---------- Source data ----------

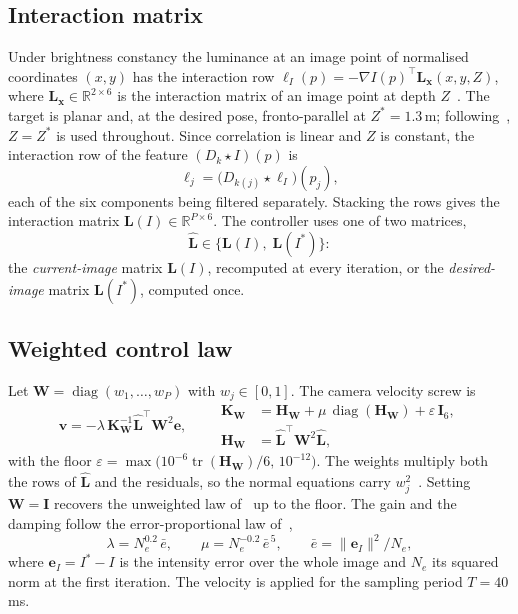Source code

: \documentclass[preprint,12pt]{elsarticle}
\theoremstyle{remark}
\newcommand{\Lh}{\widehat{\mathbf{L}}}
\newcommand{\W}{\mathbf{W}}
\newcommand{\HW}{\mathbf{H}_{\mathbf{W}}}
\newcommand{\KW}{\mathbf{K}_{\mathbf{W}}}
\newcommand{\e}{\mathbf{e}}
\newcommand{\vc}{\mathbf{v}}
\newcommand{\tr}{\operatorname{tr}}
\newcommand{\diag}{\operatorname{diag}}
\begin{document}
\subsection{Interaction matrix}
Under brightness constancy the luminance at an image point of normalised
coordinates $(x,y)$ has the interaction row
$\boldsymbol{\ell}_{I}(p)=-\nabla I(p)^{\top}\mathbf{L}_{\mathbf{x}}(x,y,Z)$,
where $\mathbf{L}_{\mathbf{x}}\in\mathbb{R}^{2\times6}$ is the interaction
matrix of an image point at depth $Z$~\cite{chaumette2006vs1,collewet2011photometric}.
The target is planar and, at the desired pose, fronto-parallel at
$Z^{*}=1.3$\,m; following~\cite{herpvs}, $Z=Z^{*}$ is used throughout. Since
correlation is linear and $Z$ is constant, the interaction row of the feature
$(D_{k}\star I)(p)$ is
\begin{equation}
\boldsymbol{\ell}_{j}=\bigl(D_{k(j)}\star\boldsymbol{\ell}_{I}\bigr)(p_{j}),
\label{eq:hermite-row}
\end{equation}
each of the six components being filtered separately. Stacking the rows gives
the interaction matrix $\mathbf{L}(I)\in\mathbb{R}^{P\times6}$. The controller
uses one of two matrices,
\begin{equation}
\Lh\in\bigl\{\mathbf{L}(I),\;\mathbf{L}(I^{*})\bigr\}:
\label{eq:L-choice}
\end{equation}
the \emph{current-image} matrix $\mathbf{L}(I)$, recomputed at every
iteration, or the \emph{desired-image} matrix $\mathbf{L}(I^{*})$, computed
once.

\subsection{Weighted control law}
Let $\W=\diag(w_{1},\dots,w_{P})$ with $w_{j}\in[0,1]$. The camera velocity
screw is
\begin{equation}
\vc=-\lambda\,\KW^{-1}\Lh^{\top}\W^{2}\e,\qquad
\begin{aligned}
\KW&=\HW+\mu\,\diag(\HW)+\varepsilon\,\mathbf{I}_{6},\\
\HW&=\Lh^{\top}\W^{2}\Lh,
\end{aligned}
\label{eq:law}
\end{equation}
with the floor $\varepsilon=\max\bigl(10^{-6}\tr(\HW)/6,\,10^{-12}\bigr)$. The
weights multiply both the rows of $\Lh$ and the residuals, so the normal
equations carry $w_{j}^{2}$~\cite{comport2006robust}. Setting $\W=\mathbf{I}$
recovers the unweighted law of~\cite{herpvs} up to the floor. The gain and the
damping follow the error-proportional law of~\cite{herpvs},
\begin{equation}
\lambda=N_{e}^{0.2}\,\bar e,\qquad \mu=N_{e}^{-0.2}\,\bar e^{\,5},\qquad
\bar e=\lVert\e_{I}\rVert^{2}/N_{e},
\label{eq:gains}
\end{equation}
where $\e_{I}=I^{*}-I$ is the intensity error over the whole image and $N_{e}$
its squared norm at the first iteration. The velocity is applied for the
sampling period $T=40$\,ms.
\end{document}
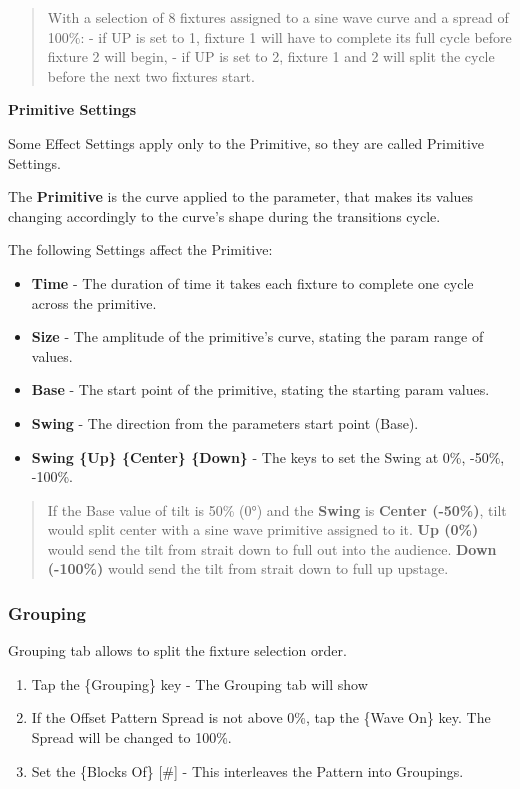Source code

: \documentclass[
]{article}
\begin{document}
\begin{quote}
With a selection of 8 fixtures assigned to a sine wave curve and a spread of 100\%:
- if UP is set to 1, fixture 1 will have to complete its full cycle before fixture 2 will begin,
- if UP is set to 2, fixture 1 and 2 will split the cycle before the next two fixtures start.
\end{quote}

\textbf{Primitive Settings}

Some Effect Settings apply only to the Primitive, so they are called Primitive Settings.

The \textbf{Primitive} is the curve applied to the parameter, that makes its values changing accordingly to the curve's shape during the transitions cycle.

The following Settings affect the Primitive:

\begin{itemize}
\item
  \textbf{Time} - The duration of time it takes each fixture to complete one cycle across the primitive.
\item
  \textbf{Size} - The amplitude of the primitive's curve, stating the param range of values.
\item
  \textbf{Base} - The start point of the primitive, stating the starting param values.
\item
  \textbf{Swing} - The direction from the parameters start point (Base).
\item
  \textbf{Swing \{Up\} \{Center\} \{Down\}} - The keys to set the Swing at 0\%, -50\%, -100\%.
\end{itemize}

\begin{quote}
If the Base value of tilt is 50\% (0°) and the \textbf{Swing} is \textbf{Center (-50\%)}, tilt would split center with a sine wave primitive assigned to it. \textbf{Up (0\%)} would send the tilt from strait down to full out into the audience. \textbf{Down (-100\%)} would send the tilt from strait down to full up upstage.
\end{quote}

\hypertarget{grouping}{%
\subsubsection{Grouping}\label{grouping}}

Grouping tab allows to split the fixture selection order.

\begin{enumerate}
\def\labelenumi{\arabic{enumi}.}
\item
  Tap the \{Grouping\} key - The Grouping tab will show
\item
  If the Offset Pattern Spread is not above 0\%, tap the \{Wave On\} key. The Spread will be changed to 100\%.
\item
  Set the \{Blocks Of\} {[}\#{]} - This interleaves the Pattern into Groupings.
\end{enumerate}
\end{document}
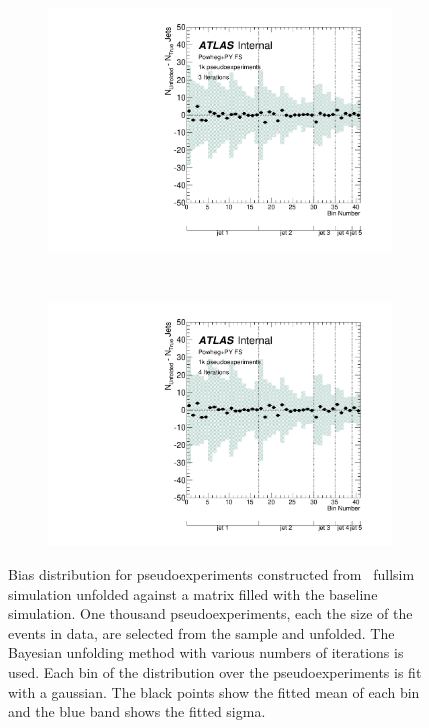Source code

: \begin{figure}
\begin{subfigure}[]{0.5\textwidth}
\includegraphics[width=\textwidth]{fig/Stress/117050fullsim/Bias3Iterations.pdf}
\end{subfigure}
~
\begin{subfigure}[]{0.5\textwidth}
\includegraphics[width=\textwidth]{fig/Stress/117050fullsim/Bias4Iterations.pdf}
\end{subfigure}
\caption{Bias distribution for pseudoexperiments constructed from \powpy\ fullsim simulation unfolded against a matrix filled with the baseline simulation. One thousand pseudoexperiments, each the size of the events in data, are selected from the sample and unfolded. The Bayesian unfolding method with various numbers of iterations is used. Each bin of the distribution over the pseudoexperiments is fit with a gaussian. The black points show the fitted mean of each bin and the blue band shows the fitted sigma.}
\label{fig:fsbias}
\end{figure}
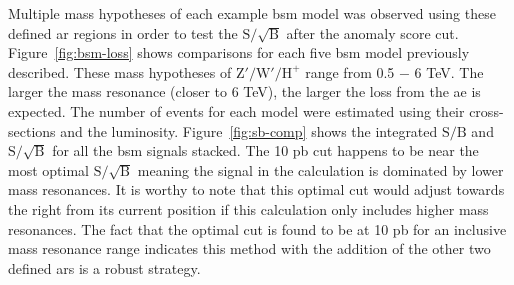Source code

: Multiple mass hypotheses of each example \gls{bsm} model was observed using these defined \gls{ar} regions in order to test the $\textrm{S}/\sqrt{\textrm{B}}$ after the anomaly score cut. Figure~\ref{fig:bsm-loss} shows comparisons for each five 
\gls{bsm} model previously described. These mass hypotheses of $\textrm{Z}' / \textrm{W}' / \textrm{H}^{+}$ range from 0.5 $-$ 6 TeV. The larger the mass resonance (closer to 6 TeV), the larger the loss from the 
\gls{ae} is expected. The number of events for each model were estimated using their cross-sections and the luminosity. Figure~\ref{fig:sb-comp} shows the integrated $\textrm{S}/\textrm{B}$ and $\textrm{S}/\sqrt{\textrm{B}}$ for all the \gls{bsm} signals stacked. 
The 10 pb cut happens to be near the most optimal $\textrm{S}/\sqrt{\textrm{B}}$ meaning the signal in the calculation is dominated by lower mass resonances. It is worthy to note that this optimal cut would adjust towards the right
from its current position if this calculation only includes higher mass resonances. The fact that the optimal cut is found to be at 10 pb for an inclusive mass resonance range indicates this method with the 
addition of the other two defined \gls{ar}s is a robust strategy.
\newpage

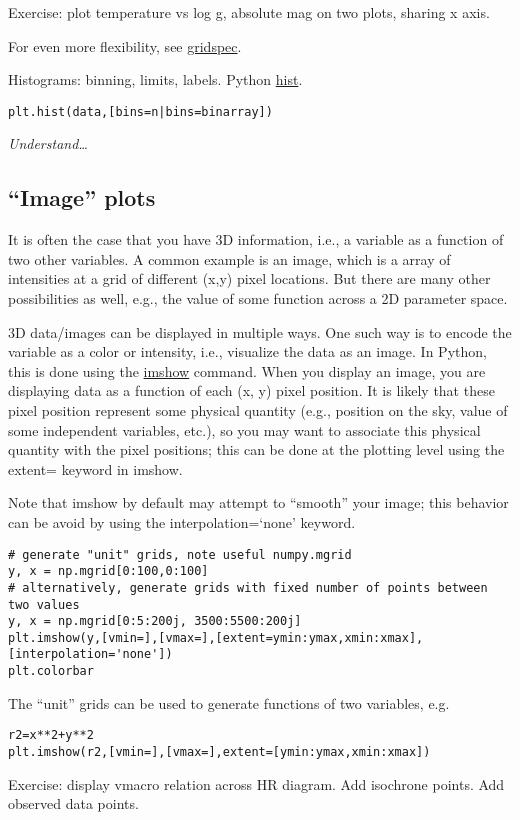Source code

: \documentclass{article}
\newcommand{\test}[1]{%
    \begin{center}
        \colorbox{hl}{\parbox{0.9\textwidth}{\emph{#1}}}
    \end{center}}
\begin{document}
Exercise: plot temperature vs log g, absolute mag on two plots,
sharing x axis.

For even more flexibility, see
\href{http://matplotlib.org/users/gridspec.html}{gridspec}.

Histograms: binning, limits, labels. Python
\href{http://matplotlib.org/api/pyplot_api.html#matplotlib.pyplot.hist}
{hist}.
\begin{verbatim}
plt.hist(data,[bins=n|bins=binarray])
\end{verbatim}

\test{Understand\ldots}

\subsection{``Image'' plots}

It is often the case that you have 3D information, i.e., a variable as
a function of two other variables. A common example is an image, which
is a array of intensities at a grid of different (x,y) pixel
locations. But there are many other possibilities as well, e.g., the
value of some function across a 2D parameter space.

3D data/images can be displayed in multiple ways. One such way is to
encode the variable as a color or intensity, i.e., visualize the data
as an image. In Python, this is done using the
\href{http://matplotlib.org/api/pyplot_api.html#matplotlib.pyplot.imshow}
{imshow} command. When
you display an image, you are displaying data as a function of each
(x, y) pixel position. It is likely that these pixel position
represent some physical quantity (e.g., position on the sky, value of
some independent variables, etc.), so you may want to associate this
physical quantity with the pixel positions; this can be done at the
plotting level using the extent= keyword in imshow.

Note that imshow by default may attempt to ``smooth'' your image; this
behavior can be avoid by using the interpolation=`none' keyword.
\begin{verbatim}
# generate "unit" grids, note useful numpy.mgrid
y, x = np.mgrid[0:100,0:100]
# alternatively, generate grids with fixed number of points between two values
y, x = np.mgrid[0:5:200j, 3500:5500:200j]
plt.imshow(y,[vmin=],[vmax=],[extent=ymin:ymax,xmin:xmax],[interpolation='none'])
plt.colorbar
\end{verbatim}
The ``unit'' grids can be used to generate functions of two variables,
e.g.
\begin{verbatim}
r2=x**2+y**2
plt.imshow(r2,[vmin=],[vmax=],extent=[ymin:ymax,xmin:xmax])
\end{verbatim}
Exercise: display vmacro relation across HR diagram. Add isochrone
points. Add observed data points.
\end{document}
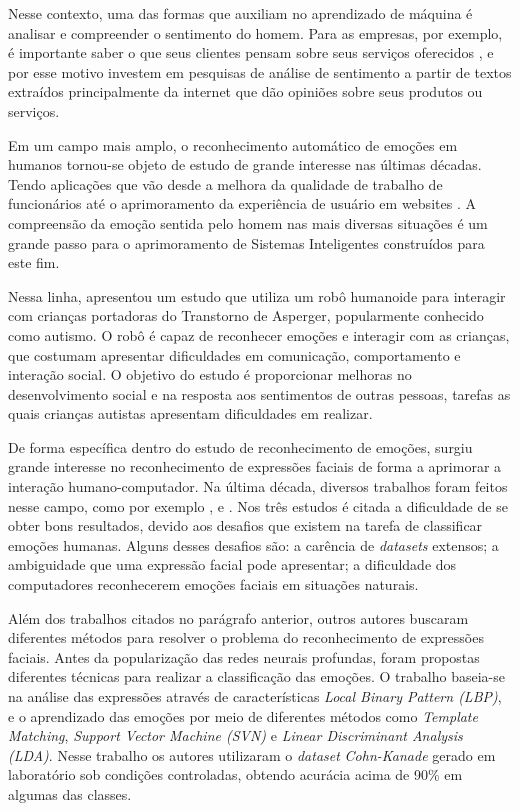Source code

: \documentclass[
12pt,       %
openright,      %
oneside,      %
a4paper,      %
english,      %
french,       %
spanish,      %
brazil        %
]{abntex2}
\begin{document}
Nesse contexto, uma das formas que auxiliam no aprendizado de máquina é analisar e compreender o sentimento do homem. Para as empresas, por exemplo, é importante saber o que seus clientes pensam sobre seus serviços oferecidos \cite{pang2008opinion}, e por esse motivo investem em pesquisas de análise de sentimento a partir de textos extraídos principalmente da internet que dão opiniões sobre seus produtos ou serviços.

Em um campo mais amplo, o reconhecimento automático de emoções em humanos tornou-se objeto de estudo de grande interesse nas últimas décadas. Tendo aplicações que vão desde a melhora da qualidade de trabalho de funcionários até o aprimoramento da experiência de usuário em websites \cite{kolakowska2014emotion}. A compreensão da emoção sentida pelo homem nas mais diversas situações é um grande passo para o aprimoramento de Sistemas Inteligentes construídos para este fim.

Nessa linha,  apresentou um estudo que utiliza um robô humanoide para interagir com crianças portadoras do Transtorno de Asperger, popularmente conhecido como autismo. O robô é capaz de reconhecer emoções e interagir com as crianças, que costumam apresentar dificuldades em comunicação, comportamento e interação social. O objetivo do estudo é proporcionar melhoras no desenvolvimento social e na resposta aos sentimentos de outras pessoas, tarefas as quais crianças autistas apresentam dificuldades em realizar.

De forma específica dentro do estudo de reconhecimento de emoções, surgiu grande interesse no reconhecimento de expressões faciais de forma a aprimorar a interação humano-computador. Na última década, diversos trabalhos foram feitos nesse campo, como por exemplo \cite{sarode2010facial}, \cite{manglik2004facial} e \cite{bartlett2003real}. Nos três estudos é citada a dificuldade de se obter bons resultados, devido aos desafios que existem na tarefa de classificar emoções humanas. Alguns desses desafios são: a carência de \textit{datasets} extensos; a ambiguidade que uma expressão facial pode apresentar; a dificuldade dos computadores reconhecerem emoções faciais em situações naturais.
    
Além dos trabalhos citados no parágrafo anterior, outros autores buscaram diferentes métodos para resolver o problema do reconhecimento de expressões faciais. Antes da popularização das redes neurais profundas,  foram propostas diferentes técnicas para realizar a classificação das emoções. O trabalho \cite{shan2009facial} baseia-se na análise das expressões através de características \textit{Local Binary Pattern (LBP)}, e o aprendizado das emoções por meio de diferentes métodos como \textit{Template Matching}, \textit{Support Vector Machine (SVN)} e \textit{Linear Discriminant Analysis (LDA)}. Nesse trabalho os autores utilizaram o \textit{dataset} \textit{Cohn-Kanade} \cite{kanade2000comprehensive} gerado em laboratório sob condições controladas, obtendo acurácia acima de 90\% em algumas das classes.
\end{document}

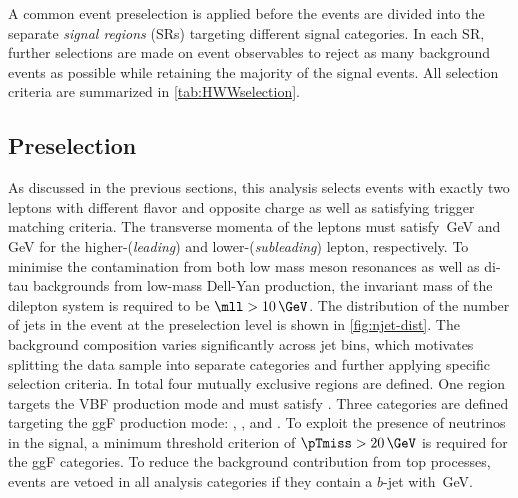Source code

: 



A common event preselection is applied before the events are divided into the separate \emph{signal regions} (SRs) targeting different signal categories.
In each SR, further selections are made on event observables to reject as many background events as possible while retaining the majority of the signal events.
All selection criteria are summarized in \cref{tab:HWWselection}. 

\begin{table}[!ht]
    \centering
    \caption{
    Event selection criteria used to define the SRs in the \hwwenmn\ analysis. The definitions of the variables can be found in the text.
    \label{tab:HWWselection}
    }
    \scalebox{0.76}{
    
    }
\end{table}

\subsection{Preselection}
\label{subsec:preselection}
As discussed in the previous sections, this analysis selects events with exactly two leptons with different flavor and opposite charge as well as satisfying trigger matching criteria.
The transverse momenta of the leptons must satisfy \,GeV and \,GeV for the higher-\pT (\emph{leading}) and lower-\pT (\emph{subleading}) lepton, respectively.
To minimise the contamination from both low mass meson resonances as well as di-tau backgrounds from low-mass Dell-Yan production, the invariant mass of the dilepton system is required to be $\mll > 10\,\GeV$.
The distribution of the number of jets in the event at the preselection level is shown in \cref{fig:njet-dist}.
The background composition varies significantly across jet bins, which motivates splitting the data sample into separate \Njet categories and further applying specific selection criteria.
In total four mutually exclusive regions are defined.
One region targets the VBF production mode and must satisfy \TwoJet.
Three categories are defined targeting the ggF production mode: \ZeroJet, \OneJet, and \TwoJet.
To exploit the presence of neutrinos in the signal, a minimum threshold criterion of $\pTmiss > 20\,\GeV$ is required for the ggF categories.
To reduce the background contribution from top processes, events are vetoed in all analysis categories if they contain a $b$-jet with \,GeV.

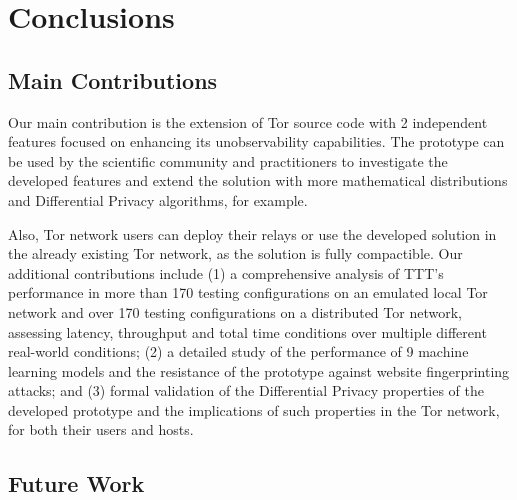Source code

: 
%

\chapter{Conclusions}\label{cha:conclusions}

\section{Main Contributions}\label{sec:main_conclusions}

Our main contribution is the extension of Tor source code with 2 independent features focused on enhancing its unobservability capabilities. The prototype can be used by the scientific community and practitioners to investigate the developed features and extend the solution with more mathematical distributions and Differential Privacy algorithms, for example. 

Also, Tor network users can deploy their relays or use the developed solution in the already existing Tor network, as the solution is fully compactible. Our additional contributions include  (1) a comprehensive analysis of TTT's performance in more than 170 testing configurations on an emulated local Tor network and over 170 testing configurations on a distributed Tor network, assessing latency, throughput and total time conditions over multiple different real-world conditions; (2) a detailed study of the performance of 9 machine learning models and the resistance of the prototype against website fingerprinting attacks; and (3) formal validation of the Differential Privacy properties of the developed prototype and the implications of such properties in the Tor network, for both their users and hosts.

\section{Future Work}\label{sec:future_work}

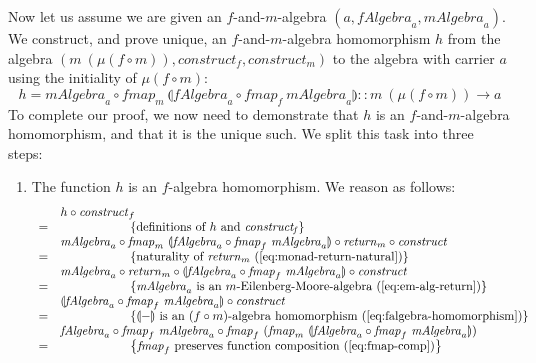 \documentclass{jfp1}
\newcommand{\fold}[1]{\llparenthesis #1 \rrparenthesis}
\newcommand{\eqAnnotation}[1]{\hspace{2cm}\left\{\textrm{#1}\right\}}
\begin{document}
\begin{proof*}
  Now let us assume we are given an $f$-and-$m$-algebra $(a,
  \mathit{fAlgebra}_a, \mathit{mAlgebra}_a)$. We construct, and prove
  unique, an $f$-and-$m$-algebra homomorphism $h$ from the algebra
  $(m~(\mu(f \circ m)), \mathit{construct}_f, \mathit{construct}_m)$
  to the algebra with carrier $a$ using the initiality of $\mu(f \circ
  m)$:
  \begin{displaymath}
    h = \mathit{mAlgebra}_a \circ \mathit{fmap}_m~\fold{\mathit{fAlgebra}_a \circ \mathit{fmap}_f~\mathit{mAlgebra}_a} :: m~(\mu(f \circ m)) \to a
  \end{displaymath}
  To complete our proof, we now need to demonstrate that $h$ is an
  $f$-and-$m$-algebra homomorphism, and that it is the unique such. We
  split this task into three steps:
  \begin{enumerate}
  \item The function $h$ is an $f$-algebra homomorphism. We reason as
    follows:
    \begin{displaymath}
      \begin{array}{cl}
        & h \circ \mathit{construct}_f \\
        =&\eqAnnotation{definitions of $h$ and $\mathit{construct_f}$} \\
         &\mathit{mAlgebra}_a \circ \mathit{fmap}_m~\fold{\mathit{fAlgebra}_a \circ \mathit{fmap}_f~\mathit{mAlgebra}_a} \circ \mathit{return}_m \circ \mathit{construct} \\
        =&\eqAnnotation{naturality of $\mathit{return}_m$ (\autoref{eq:monad-return-natural})} \\
         &\mathit{mAlgebra}_a \circ \mathit{return}_m \circ \fold{\mathit{fAlgebra}_a \circ \mathit{fmap}_f~\mathit{mAlgebra}_a} \circ \mathit{construct} \\
        =&\eqAnnotation{$\mathit{mAlgebra}_a$ is an $m$-Eilenberg-Moore-algebra (\autoref{eq:em-alg-return})} \\
         &\fold{\mathit{fAlgebra}_a \circ \mathit{fmap}_f~\mathit{mAlgebra}_a} \circ \mathit{construct} \\
        =&\eqAnnotation{$\fold{-}$ is an $(f \circ m)$-algebra homomorphism (\autoref{eq:falgebra-homomorphism})} \\
         &\mathit{fAlgebra}_a \circ \mathit{fmap}_f~\mathit{mAlgebra}_a \circ \mathit{fmap}_f~(\mathit{fmap}_m~\fold{\mathit{fAlgebra}_a \circ \mathit{fmap}_f~\mathit{mAlgebra}_a}) \\
        =&\eqAnnotation{$\mathit{fmap}_f$ preserves function composition (\autoref{eq:fmap-comp})} \\

\end{array}
\end{displaymath}
\end{enumerate}
\end{proof*}
\end{document}
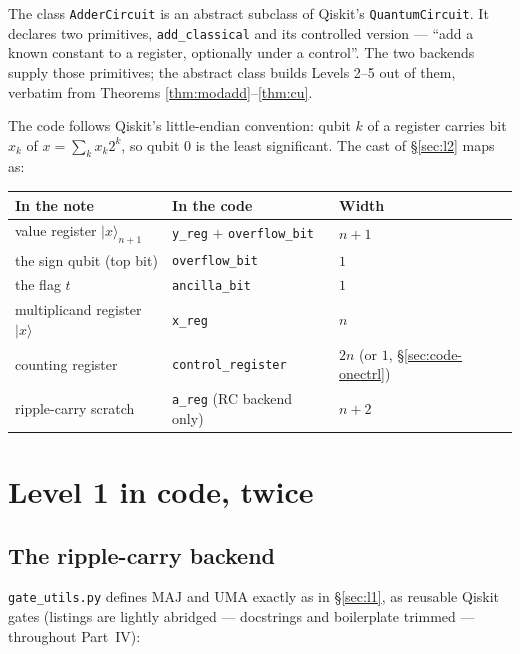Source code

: \documentclass[11pt]{article}
\renewcommand{\ket}[1]{\lvert #1 \rangle}
\newcommand{\MAJ}{\mathrm{MAJ}}
\newcommand{\UMA}{\mathrm{UMA}}
\newcommand{\code}[1]{\texttt{#1}}
\theoremstyle{plain}
\theoremstyle{remark}
\begin{document}
\medskip\noindent
The class \code{AdderCircuit} is an abstract subclass of Qiskit's \code{QuantumCircuit}. It
declares two primitives, \code{add\_classical} and its controlled version --- ``add a known
constant to a register, optionally under a control''. The two backends supply those primitives;
the abstract class builds Levels 2--5 out of them, verbatim from
Theorems \ref{thm:modadd}--\ref{thm:cu}.

\begin{keybox}[title={Dictionary: the note's registers, the code's names}]
The code follows Qiskit's little-endian convention: qubit $k$ of a register carries bit $x_k$ of
$x=\sum_kx_k2^k$, so qubit $0$ is the least significant. The cast of \S\ref{sec:l2} maps as:
\begin{center}
\begin{tabular}{@{}lll@{}}
\toprule
In the note & In the code & Width\\
\midrule
value register $\ket x_{n+1}$ & \code{y\_reg} $+$ \code{overflow\_bit} & $n+1$\\
the sign qubit (top bit) & \code{overflow\_bit} & $1$\\
the flag $t$ & \code{ancilla\_bit} & $1$\\
multiplicand register $\ket x$ & \code{x\_reg} & $n$\\
counting register & \code{control\_register} & $2n$ (or $1$, \S\ref{sec:code-onectrl})\\
ripple-carry scratch & \code{a\_reg} (RC backend only) & $n+2$\\
\bottomrule
\end{tabular}
\end{center}
\end{keybox}

\section{Level 1 in code, twice}\label{sec:code-l1}

\subsection{The ripple-carry backend}

\code{gate\_utils.py} defines $\MAJ$ and $\UMA$ exactly as in \S\ref{sec:l1}, as reusable Qiskit
gates (listings are lightly abridged --- docstrings and boilerplate trimmed --- throughout Part~IV):
\end{document}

----------

Work to be completed.
From the records above, copy only the lines running from the line holding "We reason as" through the line holding "and its controlled", with no pictures.

Response for this exercise.
  \item The function $h$ is an $f$-algebra homomorphism. We reason as
    follows:
    \begin{displaymath}
      \begin{array}{cl}
        & h \circ \mathit{construct}_f \\
        =&\eqAnnotation{definitions of $h$ and $\mathit{construct_f}$} \\
         &\mathit{mAlgebra}_a \circ \mathit{fmap}_m~\fold{\mathit{fAlgebra}_a \circ \mathit{fmap}_f~\mathit{mAlgebra}_a} \circ \mathit{return}_m \circ \mathit{construct} \\
        =&\eqAnnotation{naturality of $\mathit{return}_m$ (\autoref{eq:monad-return-natural})} \\
         &\mathit{mAlgebra}_a \circ \mathit{return}_m \circ \fold{\mathit{fAlgebra}_a \circ \mathit{fmap}_f~\mathit{mAlgebra}_a} \circ \mathit{construct} \\
        =&\eqAnnotation{$\mathit{mAlgebra}_a$ is an $m$-Eilenberg-Moore-algebra (\autoref{eq:em-alg-return})} \\
         &\fold{\mathit{fAlgebra}_a \circ \mathit{fmap}_f~\mathit{mAlgebra}_a} \circ \mathit{construct} \\
        =&\eqAnnotation{$\fold{-}$ is an $(f \circ m)$-algebra homomorphism (\autoref{eq:falgebra-homomorphism})} \\
         &\mathit{fAlgebra}_a \circ \mathit{fmap}_f~\mathit{mAlgebra}_a \circ \mathit{fmap}_f~(\mathit{fmap}_m~\fold{\mathit{fAlgebra}_a \circ \mathit{fmap}_f~\mathit{mAlgebra}_a}) \\
        =&\eqAnnotation{$\mathit{fmap}_f$ preserves function composition (\autoref{eq:fmap-comp})} \\

\end{array}
\end{displaymath}
\end{enumerate}
\end{proof*}
\end{document}
Source code

: \documentclass[11pt]{article}
\renewcommand{\ket}[1]{\lvert #1 \rangle}
\newcommand{\MAJ}{\mathrm{MAJ}}
\newcommand{\UMA}{\mathrm{UMA}}
\newcommand{\code}[1]{\texttt{#1}}
\theoremstyle{plain}
\theoremstyle{remark}
\begin{document}
\medskip\noindent
The class \code{AdderCircuit} is an abstract subclass of Qiskit's \code{QuantumCircuit}. It
declares two primitives, \code{add\_classical} and its controlled version --- ``add a known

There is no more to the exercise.